Vergara may have been poking fun at her figure, but there’s an important subtext to her comment: The actress’s concern about her body is not so much about what it actually looks like, but about how it is perceived. In other words, it is our society’s reaction to shapeliness—not the shapeliness itself—that poses a problem. For those who would say that a woman built like Vergara should make more of an effort to “hide” her figure instead of opting for body-hugging outfits (which, indeed, is what plenty of commentators said about both Lorenzana and Sainz), keep in mind it is this very sentiment that has resulted in the demand that Afghani women shroud themselves in chadris, lest men lose control, and that has also led to the stoning of women in places like Pakistan for engaging in “immodest” behavior, such as dancing.

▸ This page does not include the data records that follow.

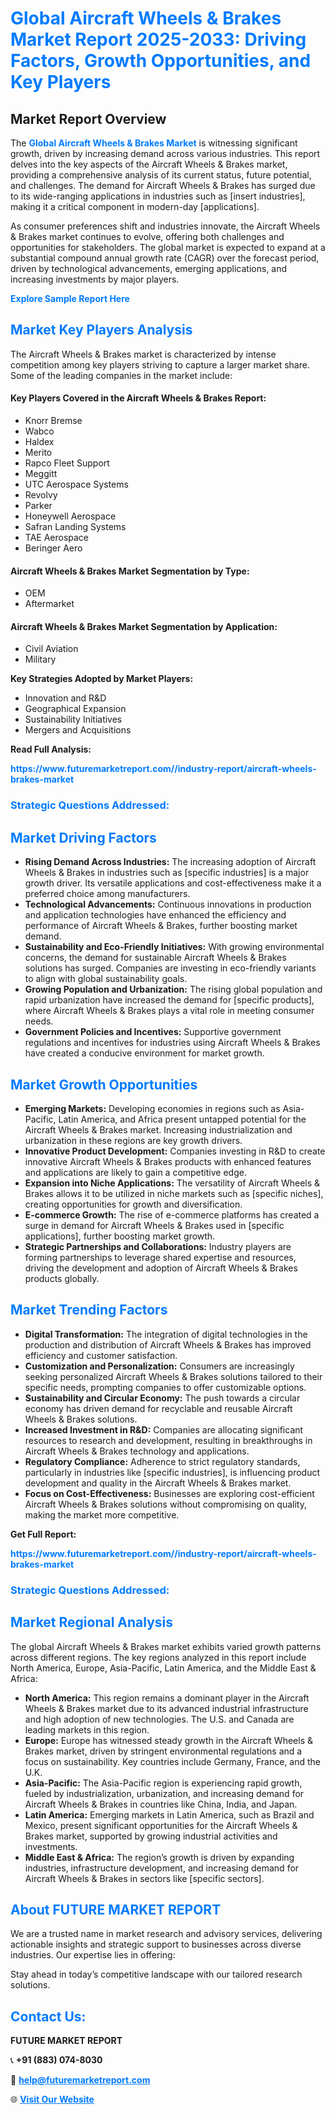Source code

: <h1 style="color: #007BFF;">Global Aircraft Wheels & Brakes Market Report 2025-2033: Driving Factors, Growth Opportunities, and Key Players</h1>

<section id="overview">
<h2>Market Report Overview</h2>
<p>The <a href="https://www.futuremarketreport.com//industry-report/aircraft-wheels-brakes-market" style="color: #007BFF; text-decoration: none;"><strong>Global Aircraft Wheels & Brakes Market</strong></a> is witnessing significant growth, driven by increasing demand across various industries. This report delves into the key aspects of the Aircraft Wheels & Brakes market, providing a comprehensive analysis of its current status, future potential, and challenges. The demand for Aircraft Wheels & Brakes has surged due to its wide-ranging applications in industries such as [insert industries], making it a critical component in modern-day [applications].</p>
<p>As consumer preferences shift and industries innovate, the Aircraft Wheels & Brakes market continues to evolve, offering both challenges and opportunities for stakeholders. The global market is expected to expand at a substantial compound annual growth rate (CAGR) over the forecast period, driven by technological advancements, emerging applications, and increasing investments by major players.</p>
</section>

<section id="overview">
<p><a href="https://www.futuremarketreport.com//request-sample/reportId=46013" style="color: #007BFF; text-decoration: none;"><strong>Explore Sample Report Here</strong></a></p>
</section>

<section id="key-players">
<h2 style="color: #007BFF;">Market Key Players Analysis</h2>
<p>The Aircraft Wheels & Brakes market is characterized by intense competition among key players striving to capture a larger market share. Some of the leading companies in the market include:</p>
<h4>Key Players Covered in the Aircraft Wheels & Brakes Report:</h4>
<ul><li>Knorr Bremse</li><li>Wabco</li><li>Haldex</li><li>Merito</li><li>Rapco Fleet Support</li><li>Meggitt</li><li>UTC Aerospace Systems</li><li>Revolvy</li><li>Parker</li><li>Honeywell Aerospace</li><li>Safran Landing Systems</li><li>TAE Aerospace</li><li>Beringer Aero</li></ul>
<h4>Aircraft Wheels & Brakes Market Segmentation by Type:</h4>
<ul><li>OEM</li><li>Aftermarket</li></ul>

<h4>Aircraft Wheels & Brakes Market Segmentation by Application:</h4>
<ul><li>Civil Aviation</li><li>Military</li></ul>
<p><strong>Key Strategies Adopted by Market Players:</strong></p>
<ul>
<li>Innovation and R&D</li>
<li>Geographical Expansion</li>
<li>Sustainability Initiatives</li>
<li>Mergers and Acquisitions</li>
</ul>
</section>

<section>
<p><strong>Read Full Analysis: </strong></p><a href="https://www.futuremarketreport.com//industry-report/aircraft-wheels-brakes-market" style="color: #007BFF; text-decoration: none;"><strong>https://www.futuremarketreport.com//industry-report/aircraft-wheels-brakes-market</strong></a>
<h3 style="color: #007BFF;">Strategic Questions Addressed:</h3>
</section>

<section id="driving-factors">
<h2 style="color: #007BFF;">Market Driving Factors</h2>
<ul>
<li><strong>Rising Demand Across Industries:</strong> The increasing adoption of Aircraft Wheels & Brakes in industries such as [specific industries] is a major growth driver. Its versatile applications and cost-effectiveness make it a preferred choice among manufacturers.</li>
<li><strong>Technological Advancements:</strong> Continuous innovations in production and application technologies have enhanced the efficiency and performance of Aircraft Wheels & Brakes, further boosting market demand.</li>
<li><strong>Sustainability and Eco-Friendly Initiatives:</strong> With growing environmental concerns, the demand for sustainable Aircraft Wheels & Brakes solutions has surged. Companies are investing in eco-friendly variants to align with global sustainability goals.</li>
<li><strong>Growing Population and Urbanization:</strong> The rising global population and rapid urbanization have increased the demand for [specific products], where Aircraft Wheels & Brakes plays a vital role in meeting consumer needs.</li>
<li><strong>Government Policies and Incentives:</strong> Supportive government regulations and incentives for industries using Aircraft Wheels & Brakes have created a conducive environment for market growth.</li>
</ul>
</section>

<section id="growth-opportunities">
<h2 style="color: #007BFF;">Market Growth Opportunities</h2>
<ul>
<li><strong>Emerging Markets:</strong> Developing economies in regions such as Asia-Pacific, Latin America, and Africa present untapped potential for the Aircraft Wheels & Brakes market. Increasing industrialization and urbanization in these regions are key growth drivers.</li>
<li><strong>Innovative Product Development:</strong> Companies investing in R&D to create innovative Aircraft Wheels & Brakes products with enhanced features and applications are likely to gain a competitive edge.</li>
<li><strong>Expansion into Niche Applications:</strong> The versatility of Aircraft Wheels & Brakes allows it to be utilized in niche markets such as [specific niches], creating opportunities for growth and diversification.</li>
<li><strong>E-commerce Growth:</strong> The rise of e-commerce platforms has created a surge in demand for Aircraft Wheels & Brakes used in [specific applications], further boosting market growth.</li>
<li><strong>Strategic Partnerships and Collaborations:</strong> Industry players are forming partnerships to leverage shared expertise and resources, driving the development and adoption of Aircraft Wheels & Brakes products globally.</li>
</ul>
</section>

<section id="trending-factors">
<h2 style="color: #007BFF;">Market Trending Factors</h2>
<ul>
<li><strong>Digital Transformation:</strong> The integration of digital technologies in the production and distribution of Aircraft Wheels & Brakes has improved efficiency and customer satisfaction.</li>
<li><strong>Customization and Personalization:</strong> Consumers are increasingly seeking personalized Aircraft Wheels & Brakes solutions tailored to their specific needs, prompting companies to offer customizable options.</li>
<li><strong>Sustainability and Circular Economy:</strong> The push towards a circular economy has driven demand for recyclable and reusable Aircraft Wheels & Brakes solutions.</li>
<li><strong>Increased Investment in R&D:</strong> Companies are allocating significant resources to research and development, resulting in breakthroughs in Aircraft Wheels & Brakes technology and applications.</li>
<li><strong>Regulatory Compliance:</strong> Adherence to strict regulatory standards, particularly in industries like [specific industries], is influencing product development and quality in the Aircraft Wheels & Brakes market.</li>
<li><strong>Focus on Cost-Effectiveness:</strong> Businesses are exploring cost-efficient Aircraft Wheels & Brakes solutions without compromising on quality, making the market more competitive.</li>
</ul>
</section>

<section>
<p><strong>Get Full Report: </strong></p><a href="https://www.futuremarketreport.com//industry-report/aircraft-wheels-brakes-market" style="color: #007BFF; text-decoration: none;"><strong>https://www.futuremarketreport.com//industry-report/aircraft-wheels-brakes-market</strong></a>
<h3 style="color: #007BFF;">Strategic Questions Addressed:</h3>
</section>


<section id="regional-analysis">
<h2 style="color: #007BFF;">Market Regional Analysis</h2>
<p>The global Aircraft Wheels & Brakes market exhibits varied growth patterns across different regions. The key regions analyzed in this report include North America, Europe, Asia-Pacific, Latin America, and the Middle East & Africa:</p>
<ul>
<li><strong>North America:</strong> This region remains a dominant player in the Aircraft Wheels & Brakes market due to its advanced industrial infrastructure and high adoption of new technologies. The U.S. and Canada are leading markets in this region.</li>
<li><strong>Europe:</strong> Europe has witnessed steady growth in the Aircraft Wheels & Brakes market, driven by stringent environmental regulations and a focus on sustainability. Key countries include Germany, France, and the U.K.</li>
<li><strong>Asia-Pacific:</strong> The Asia-Pacific region is experiencing rapid growth, fueled by industrialization, urbanization, and increasing demand for Aircraft Wheels & Brakes in countries like China, India, and Japan.</li>
<li><strong>Latin America:</strong> Emerging markets in Latin America, such as Brazil and Mexico, present significant opportunities for the Aircraft Wheels & Brakes market, supported by growing industrial activities and investments.</li>
<li><strong>Middle East & Africa:</strong> The region’s growth is driven by expanding industries, infrastructure development, and increasing demand for Aircraft Wheels & Brakes in sectors like [specific sectors].</li>
</ul>
</section>

<footer>
<h2 style="color: #007BFF;">About FUTURE MARKET REPORT</h2>
<p>We are a trusted name in market research and advisory services, delivering actionable insights and strategic support to businesses across diverse industries. Our expertise lies in offering:</p>

<p>Stay ahead in today’s competitive landscape with our tailored research solutions.</p>

<h2 style="color: #007BFF;">Contact Us:</h2>
<p><strong>FUTURE MARKET REPORT</strong></p>
<p>📞 <strong>+91 (883) 074-8030</strong></p>
<p>📧 <strong><a href="mailto:help@futuremarketreport.com" style="color: #007BFF;">help@futuremarketreport.com</a></strong></p>
<p>🌐 <strong><a href="https://www.futuremarketreport.com/" style="color: #007BFF;">Visit Our Website</a></strong></p>
</footer>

Yet we Latinas also feel conflicted about the message we send based on what we wear: in a Latina.com poll about Professor Taylor’s “provocative” comment, nearly 20% of respondents agreed that Lorenzana and Sainz reinforced “negative stereotypes about Latinas by dressing the way they do.”
This feeling is a direct result of years of having to combat an American culture that more often than not likes to characterize Latinas based on our sex appeal, instead of our smarts and strength. (The phrase “hot tamale” comes to mind.)
But just as other groups of American women have been allowed to embrace their sexuality while also achieving respect at home, in school and on the job, so, too, should Latinas begin to demand—and expect—the same.